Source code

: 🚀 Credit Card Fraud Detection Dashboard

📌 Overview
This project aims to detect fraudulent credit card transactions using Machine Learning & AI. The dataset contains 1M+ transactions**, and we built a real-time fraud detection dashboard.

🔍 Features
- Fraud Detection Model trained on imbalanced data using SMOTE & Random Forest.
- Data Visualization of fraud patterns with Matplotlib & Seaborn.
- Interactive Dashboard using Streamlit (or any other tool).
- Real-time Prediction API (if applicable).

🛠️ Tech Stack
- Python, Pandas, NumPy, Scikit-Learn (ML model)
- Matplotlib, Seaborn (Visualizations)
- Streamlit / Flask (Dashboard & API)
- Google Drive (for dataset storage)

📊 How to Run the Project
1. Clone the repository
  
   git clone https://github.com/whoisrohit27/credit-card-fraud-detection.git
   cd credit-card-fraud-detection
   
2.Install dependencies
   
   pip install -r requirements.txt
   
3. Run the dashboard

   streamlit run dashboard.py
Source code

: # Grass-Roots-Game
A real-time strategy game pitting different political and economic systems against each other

● ● ● ●

> What to do
The line with "pip install -r requirements.txt" through the last line of the entries above: output exactly those lines and nothing else.

> Answer box
   pip install -r requirements.txt
   
3. Run the dashboard

   streamlit run dashboard.py
Source code

: # Grass-Roots-Game
A real-time strategy game pitting different political and economic systems against each other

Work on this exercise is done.